● **TASK DIRECTIONS**
Copy, word for word, the lines below from the one containing "Contributions are welcome" up to and including the one containing "vulnerability in the WebApp Installs component of Chromium.", with pictures left out.

● **DATA FOR ANALYSIS**
----

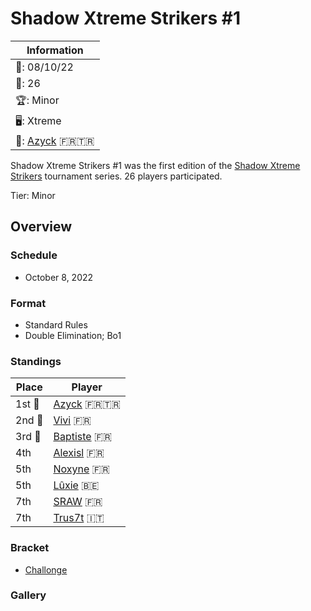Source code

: # Shadow Xtreme Strikers #1

|Information|
|-|
|:calendar:: 08/10/22|
|:busts_in_silhouette:: 26|
|:trophy:: Minor|
|:desktop_computer:: Xtreme|
|:1st_place_medal:: [Azyck](../../players/french/azyck.md) :fr::tr:|

Shadow Xtreme Strikers #1 was the first edition of the [Shadow Xtreme Strikers](shadowmain.md)
tournament series.
26 players participated.

Tier: Minor

## Overview

### Schedule
- October 8, 2022

### Format
- Standard Rules
- Double Elimination; Bo1 

### Standings

|Place|Player|
|-|-|
|1st :1st_place_medal:|[Azyck](../../players/french/azyck.md) :fr::tr:|
|2nd :2nd_place_medal:|[Vivi](../../players/french/vivi.md) :fr:|
|3rd :3rd_place_medal:|[Baptiste](../../players/french/baptiste.md) :fr:|
|4th|[Alexisl](../../players/french/alexisl.md) :fr:|
|5th|[Noxyne](../../players/french/noxyne.md) :fr:|
|5th|[Lûxie](../../players/belgian/luxie.md) :belgium:|
|7th|[SRAW](../../players/french/sraw.md) :fr:|
|7th|[Trus7t](../../players/italian/trus7t.md) :it:|

### Bracket
- [Challonge](https://challonge.com/7w6kp2eo)

### Gallery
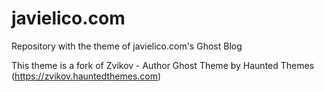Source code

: # javielico.com

Repository with the theme of javielico.com's Ghost Blog

This theme is a fork of Zvikov - Author Ghost Theme by Haunted Themes (https://zvikov.hauntedthemes.com)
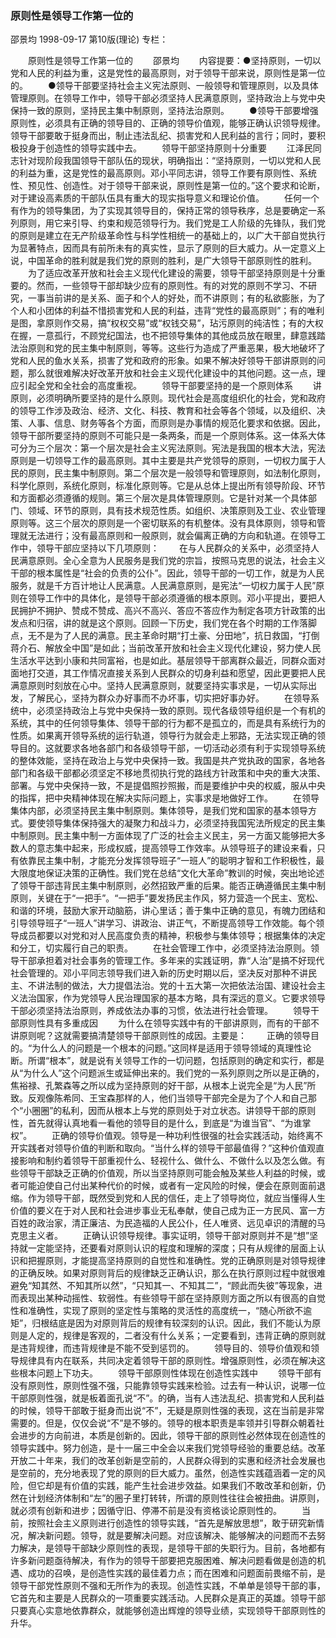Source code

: ### 原则性是领导工作第一位的
邵景均
1998-09-17
第10版(理论)
专栏：

　　原则性是领导工作第一位的
　　邵景均
　　内容提要：●坚持原则，一切以党和人民的利益为重，这是党性的最高原则，对于领导干部来说，原则性是第一位的。
　　●领导干部要坚持社会主义宪法原则、一般领导和管理原则，以及具体管理原则。在领导工作中，领导干部必须坚持人民满意原则，坚持政治上与党中央保持一致的原则，坚持民主集中制原则，坚持法治原则。
　　●领导干部要增强原则性，必须具有正确的领导目的、正确的领导价值观，能够正确认识领导规律。领导干部要敢于挺身而出，制止违法乱纪、损害党和人民利益的言行；同时，要积极投身于创造性的领导实践中去。
　　领导干部坚持原则十分重要
　　江泽民同志针对现阶段我国领导干部队伍的现状，明确指出：“坚持原则，一切以党和人民的利益为重，这是党性的最高原则。邓小平同志讲，领导工作要有原则性、系统性、预见性、创造性。对于领导干部来说，原则性是第一位的。”这个要求和论断，对于建设高素质的干部队伍具有重大的现实指导意义和理论价值。
　　任何一个有作为的领导集团，为了实现其领导目的，保持正常的领导秩序，总是要确定一系列原则，用它来引导、约束和规范领导行为。我们党是工人阶级的先锋队，我们党的原则是建立在无产阶级革命性与科学性相统一的基础上的，以广大干部自觉执行为显著特点，因而具有前所未有的真实性，显示了原则的巨大威力。从一定意义上说，中国革命的胜利就是我们党的原则的胜利，是广大领导干部原则性的胜利。
　　为了适应改革开放和社会主义现代化建设的需要，领导干部坚持原则是十分重要的。然而，一些领导干部却缺少应有的原则性。有的对党的原则不学习、不研究，一事当前讲的是关系、面子和个人的好处，而不讲原则；有的私欲膨胀，为了个人和小团体的利益不惜损害党和人民的利益，违背“党性的最高原则”；有的唯利是图，拿原则作交易，搞“权权交易”或“权钱交易”，玷污原则的纯洁性；有的大权在握，一意孤行，不顾党纪国法，也不把领导集体的其他成员放在眼里，肆意践踏法治原则和党的民主集中制原则，等等。这些行为造成了严重恶果，极大地破坏了党和人民的鱼水关系，损害了党和政府的形象。如果不解决好领导干部讲原则的问题，那么就很难解决好改革开放和社会主义现代化建设中的其他问题。这一点，理应引起全党和全社会的高度重视。
　　领导干部要坚持的是一个原则体系
　　讲原则，必须明确所要坚持的是什么原则。现代社会是高度组织化的社会，党和政府的领导工作涉及政治、经济、文化、科技、教育和社会等各个领域，以及组织、决策、人事、信息、财务等各个方面，而原则是办事情的规范化要求和依据。因此，领导干部所要坚持的原则不可能只是一条两条，而是一个原则体系。这一体系大体可分为三个层次：第一个层次是社会主义宪法原则。宪法是我国的根本大法，宪法原则是一切领导工作的最高原则。其中主要是共产党领导的原则，一切权力属于人民的原则，民主集中制原则。第二个层次是一般领导和管理原则，如法制化原则，科学化原则，系统化原则，标准化原则等。它是从总体上提出所有领导阶段、环节和方面都必须遵循的规则。第三个层次是具体管理原则。它是针对某一个具体部门、领域、环节的原则，具有技术规范性质。如组织、决策原则及工业、农业管理原则等。这三个层次的原则是一个密切联系的有机整体。没有具体原则，领导和管理就无法进行；没有最高原则和一般原则，就会偏离正确的方向和轨道。在领导工作中，领导干部应坚持以下几项原则：
　　在与人民群众的关系中，必须坚持人民满意原则。全心全意为人民服务是我们党的宗旨，按照马克思的说法，社会主义干部的根本属性是“社会的负责的公仆”。因此，领导干部的一切工作，就是为人民服务，就是千方百计地让人民满意。人民满意原则，是宪法“一切权力属于人民”原则在领导工作中的具体化，是领导干部必须遵循的根本原则。邓小平提出，要把人民拥护不拥护、赞成不赞成、高兴不高兴、答应不答应作为制定各项方针政策的出发点和归宿，讲的就是这个原则。回顾一下历史，我们党在各个时期的工作落脚点，无不是为了人民的满意。民主革命时期“打土豪、分田地”，抗日救国，“打倒蒋介石、解放全中国”是如此；当前改革开放和社会主义现代化建设，努力使人民生活水平达到小康和共同富裕，也是如此。基层领导干部离群众最近，同群众面对面地打交道，其工作情况直接关系到人民群众的切身利益和愿望，因此更要把人民满意原则时刻放在心中。坚持人民满意原则，就要坚持实事求是，一切从实际出发，了解民心，坚持为群众办好事而不办坏事，切实把好事办好。
　　在领导系统中，必须坚持政治上与党中央保持一致的原则。现代各级领导组织是一个有机的系统，其中的任何领导集体、领导干部的行为都不是孤立的，而是具有系统行为的性质。如果离开领导系统的运行轨道，领导行为就会走上邪路，无法实现正确的领导目的。这就要求各地各部门和各级领导干部，一切活动必须有利于实现领导系统的整体效能，坚持在政治上与党中央保持一致。我国是共产党执政的国家，各地各部门和各级干部都必须坚定不移地贯彻执行党的路线方针政策和中央的重大决策、部署。与党中央保持一致，不是提倡照抄照搬，而是要维护中央的权威，服从中央的指挥，把中央精神体现在解决实际问题上，实事求是地做好工作。
　　在领导集体内部，必须坚持民主集中制原则。集体领导，是我们党和国家的基本领导方式。要使领导集体保持强大的凝聚力和战斗力，必须坚持我国宪法所规定的民主集中制原则。民主集中制一方面体现了广泛的社会主义民主，另一方面又能够把大多数人的意志集中起来，形成权威，提高领导工作效率。从领导班子的建设来看，只有依靠民主集中制，才能充分发挥领导班子“一班人”的聪明才智和工作积极性，最大限度地保证决策的正确性。我们党在总结“文化大革命”教训的时候，突出地论述了领导干部违背民主集中制原则，必然招致严重的后果。能否正确遵循民主集中制原则，关键在于“一把手”。“一把手”要发扬民主作风，努力营造一个民主、宽松、和谐的环境，鼓励大家开动脑筋，讲心里话；善于集中正确的意见，有魄力团结和引导领导班子“一班人”讲学习、讲政治、讲正气，不断提高领导工作效能。每个领导成员都要以对党和对人民高度负责的精神，积极参与集体领导；根据集体的决定和分工，切实履行自己的职责。
　　在社会管理工作中，必须坚持法治原则。领导干部承担着对社会事务的管理工作。多年来的实践证明，靠“人治”是搞不好现代社会管理的。邓小平同志领导我们进入新的历史时期以后，坚决反对那种不讲民主、不讲法制的做法，大力提倡法治。党的十五大第一次把依法治国、建设社会主义法治国家，作为党领导人民治理国家的基本方略，具有深远的意义。它要求领导干部必须坚持法治原则，养成依法办事的习惯，依法进行社会管理。
　　领导干部原则性具有多重成因
　　为什么在领导实践中有的干部讲原则，而有的干部不讲原则呢？这就需要搞清楚领导干部原则性的成因。主要是：
　　正确的领导目的。“为什么人的问题是一个根本的问题。”这同样是适用于领导领域的真理性论断。所谓“根本”，就是说有关领导工作的一切问题，包括原则的确定和实行，都是从“为什么人”这个问题派生或延伸出来的。我们党的一系列原则之所以是正确的，焦裕禄、孔繁森等之所以成为坚持原则的好干部，从根本上说完全是“为人民”所致。反观像陈希同、王宝森那样的人，他们当领导干部完全是为了个人和自己那个“小圈圈”的私利，因而从根本上与党的原则处于对立状态。讲领导干部的原则性，首先就得认真地看一看他的领导目的是什么，到底是“为谁当官”、“为谁掌权”。
　　正确的领导价值观。领导是一种功利性很强的社会实践活动，始终离不开实践者对领导价值的判断和取向。“当什么样的领导干部最值得？”这种价值观直接影响和制约着领导干部重视什么、轻视什么、做什么、不做什么以及怎么做。有些领导干部缺乏正确的价值观，所以当坚持原则可能会触及某些人利益的时候，或者可能迫使自己付出某种代价的时候，或者有一定风险的时候，便会在原则面前退缩。作为领导干部，既然受到党和人民的信任，走上了领导岗位，就应当懂得人生价值的要义在于对人民和社会进步事业无私奉献，使自己成为正一方民风、富一方百姓的政治家，清正廉洁、为民造福的人民公仆，任人唯贤、远见卓识的清醒的马克思主义者。
　　正确认识领导规律。事实证明，领导干部对原则并不是“想”坚持就一定能坚持，还要看对原则认识的程度和理解的深度；只有从规律的层面上认识和把握原则，才能提高坚持原则的自觉性和准确性。党的正确原则是对领导规律的正确反映。如果对原则背后的规律缺乏正确认识，那么在执行原则过程中就很难避免“知其然、不知其所以然”，“只知其一、不知其二”，“顾此而失彼”等现象，进而表现出某种动摇性、软弱性。有些领导干部在坚持原则方面之所以有很高的自觉性和准确性，实现了原则的坚定性与策略的灵活性的高度统一，“随心所欲不逾矩”，归根结底是因为对原则背后的规律有较深刻的认识。因此，我们不能认为原则是人定的，规律是客观的，二者没有什么关系；一定要看到，违背正确的原则就是违背规律，而违背规律是不能不受到惩罚的。
　　领导目的、领导价值观和领导规律具有内在联系，共同决定着领导干部的原则性。增强原则性，必须在解决这些根本问题上下功夫。
　　领导干部原则性体现在创造性实践中
　　领导干部有没有原则性，原则性强不强，只能靠领导实践来检验。过去有一种认识，说哪一位干部原则性强，就是板着面孔说“不”。的确，当有人违法乱纪、损害党和人民利益的时候，领导干部敢于挺身而出说“不”，无疑是原则性强的表现，这在当前是非常需要的。但是，仅仅会说“不”是不够的。领导的根本职责是率领并引导群众朝着社会进步的方向前进，本质是创新的。因此，领导干部的原则性必然体现在创造性的领导实践中。努力创造，是十一届三中全会以来我们党领导经验的重要总结。改革开放二十年来，我们的改革创新是空前的，人民群众得到的实惠和经济社会发展也是空前的，充分地表现了党的原则的巨大威力。虽然，创造性实践蕴涵着一定的风险，但它却是有价值的实践，能产生社会进步效益。如果我们不敢改革和创新，仍然在计划经济体制和“左”的圈子里打转转，所谓的原则性往往会被扭曲。讲原则，就必须有创新和进步；因循守旧、停滞不前是没有资格谈论原则性的。
　　当前，按照社会主义原则进行创造性的领导实践，“首先是解放思想”，敢于研究新情况，解决新问题。领导，就是要解决问题。对应该解决、能够解决的问题而不去努力解决，是领导干部缺少原则性的表现，是领导干部的失职行为。目前，各地都有许多新问题亟待解决，有作为的领导干部要把克服困难、解决问题看做是创造的机遇、成功的召唤，是创造性实践的最佳着力点；而在困难和问题面前畏缩不前，是领导干部党性原则不强和无所作为的表现。创造性实践，不单单是领导干部的事，它首先和主要是人民群众的一项重要实践活动。人民群众是真正的英雄。领导干部只要真心实意地依靠群众，就能够创造出辉煌的领导业绩，实现领导干部原则性的升华。
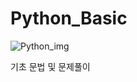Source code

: # Python_Basic

![Python_img](https://s3.ap-northeast-2.amazonaws.com/grepp-cloudfront/programmers_imgs/learn/thumb-course-phthon-basic.jpg)

기초 문법 및 문제풀이
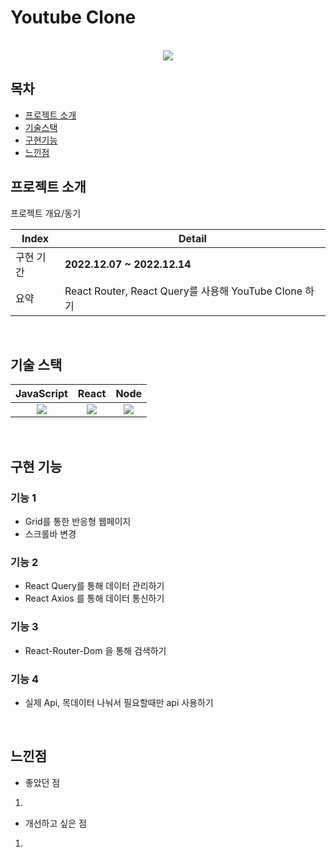 
# Youtube Clone



<p align="center">
  <br>
<img src="https://user-images.githubusercontent.com/101728625/206084906-0b496764-6bf1-4976-a873-a1fd22630277.png"/>
  <br>
</p>


## 목차
- [프로젝트 소개](#프로젝트-소개)
- [기술스택](#기술-스택)
- [구현기능](#구현-기능)
- [느낀점](#느낀점)



## 프로젝트 소개

<p align="justify">
프로젝트 개요/동기
</p>

<p align="center">

| Index | Detail                                                                                                                                                                                           |
|-------|--------------------------------------------------------------------------------------------------------------------------------------------------------------------------------------------------|
| 구현 기간 | **2022.12.07 ~ 2022.12.14**                                                                                                                                                                                                                                                                                                                                           
| 요약 |React Router, React Query를 사용해 YouTube Clone 하기 | 
</p>

<br>

## 기술 스택

| JavaScript |  React   |  Node   |
| :--------: | :------: | :-----: |
|   <img src="https://user-images.githubusercontent.com/101728625/205824814-ff390f33-e823-42f6-850d-eb906733f377.png">   | <img src="https://user-images.githubusercontent.com/101728625/205825066-16686d43-2f6b-4e8c-bd23-60afe900cd87.png"> | <img src="https://user-images.githubusercontent.com/101728625/205825143-b99d9b06-7ad1-4c37-879e-f51e3d5317e4.png"> |

<br>

## 구현 기능


 
  
### 기능 1
- Grid를 통한 반응형 웹페이지
- 스크롤바 변경

### 기능 2
- React Query를 통해 데이터 관리하기
- React Axios 를 통해 데이터 통신하기

### 기능 3
- React-Router-Dom 을 통해  검색하기 

### 기능 4
- 실제 Api, 목데이터 나눠서 필요할때만  api 사용하기   



<br>

## 느낀점

- 좋았던 점
<p align="justify">
  
1. 
</p>



- 개선하고 싶은 점
<p align="justify">
  
1.



</p>
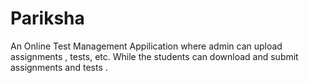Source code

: # Pariksha
An Online Test Management Appilication where admin can upload assignments , tests, etc. While the students can download and submit assignments and tests .
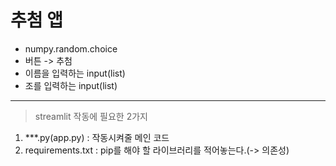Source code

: # 추첨 앱
* numpy.random.choice
* 버튼 -> 추첨
* 이름을 입력하는 input(list)
* 조를 입력하는 input(list)
---
> streamlit 작동에 필요한 2가지
1. ***.py(app.py) : 작동시켜줄 메인 코드
1. requirements.txt : pip를 해야 할 라이브러리를 적어놓는다.(-> 의존성)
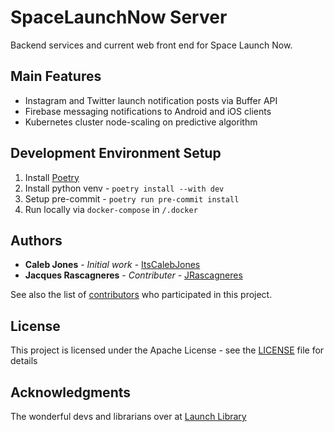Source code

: # SpaceLaunchNow Server
Backend services and current web front end for Space Launch Now.

## Main Features

* Instagram and Twitter launch notification posts via Buffer API
* Firebase messaging notifications to Android and iOS clients
* Kubernetes cluster node-scaling on predictive algorithm

## Development Environment Setup
1. Install [Poetry](https://python-poetry.org/docs/#installing-with-the-official-installer)
2. Install python venv - `poetry install --with dev`
3. Setup pre-commit - `poetry run pre-commit install`
4. Run locally via `docker-compose` in `/.docker`

## Authors

* **Caleb Jones**           - *Initial work*    - [ItsCalebJones](https://github.com/ItsCalebJones)
* **Jacques Rascagneres**   - *Contributer*     - [JRascagneres](https://github.com/JRascagneres)

See also the list of [contributors](https://github.com/itscalebjones/SpaceLaunchNow-Server/contributors) who participated in this project.

## License

This project is licensed under the Apache License - see the [LICENSE](LICENSE.md) file for details

## Acknowledgments

The wonderful devs and librarians over at [Launch Library](https://launchlibrary.net/)
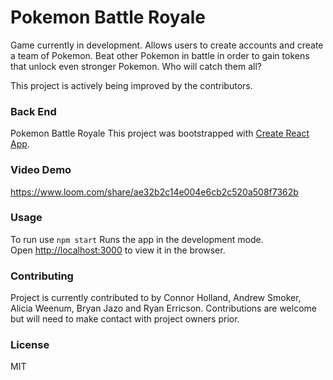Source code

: # Pokemon Battle Royale

Game currently in development. Allows users to create accounts and create a team of Pokemon. Beat other Pokemon
in battle in order to gain tokens that unlock even stronger Pokemon. Who will catch them all?

This project is actively being improved by the contributors.
### Back End

Pokemon Battle Royale
This project was bootstrapped with [Create React App](https://github.com/facebook/create-react-app).
### Video Demo

https://www.loom.com/share/ae32b2c14e004e6cb2c520a508f7362b
### Usage

To run use `npm start`
Runs the app in the development mode.\
Open [http://localhost:3000](http://localhost:3000) to view it in the browser.

### Contributing

Project is currently contributed to by Connor Holland, Andrew Smoker, Alicia Weenum, Bryan Jazo and Ryan Erricson.
Contributions are welcome but will need to make contact with project owners prior.

### License
MIT
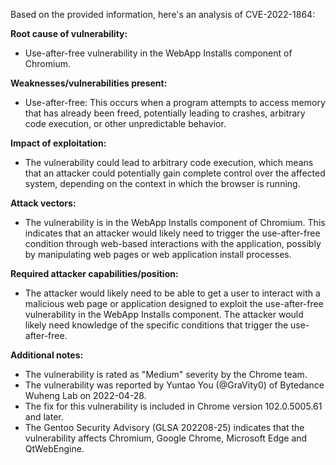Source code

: Based on the provided information, here's an analysis of CVE-2022-1864:

**Root cause of vulnerability:**
*   Use-after-free vulnerability in the WebApp Installs component of Chromium.

**Weaknesses/vulnerabilities present:**
*   Use-after-free: This occurs when a program attempts to access memory that has already been freed, potentially leading to crashes, arbitrary code execution, or other unpredictable behavior.

**Impact of exploitation:**
*   The vulnerability could lead to arbitrary code execution, which means that an attacker could potentially gain complete control over the affected system, depending on the context in which the browser is running.

**Attack vectors:**
*   The vulnerability is in the WebApp Installs component of Chromium. This indicates that an attacker would likely need to trigger the use-after-free condition through web-based interactions with the application, possibly by manipulating web pages or web application install processes.

**Required attacker capabilities/position:**
*   The attacker would likely need to be able to get a user to interact with a malicious web page or application designed to exploit the use-after-free vulnerability in the WebApp Installs component. The attacker would likely need knowledge of the specific conditions that trigger the use-after-free.

**Additional notes:**
*   The vulnerability is rated as "Medium" severity by the Chrome team.
*   The vulnerability was reported by Yuntao You (@GraVity0) of Bytedance Wuheng Lab on 2022-04-28.
*   The fix for this vulnerability is included in Chrome version 102.0.5005.61 and later.
*   The Gentoo Security Advisory (GLSA 202208-25) indicates that the vulnerability affects Chromium, Google Chrome, Microsoft Edge and QtWebEngine.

----

● **RESPONSE AREA**
Contributions are welcome but will need to make contact with project owners prior.

### License
MIT
Source code

: Based on the provided information, here's an analysis of CVE-2022-1864:

**Root cause of vulnerability:**
*   Use-after-free vulnerability in the WebApp Installs component of Chromium.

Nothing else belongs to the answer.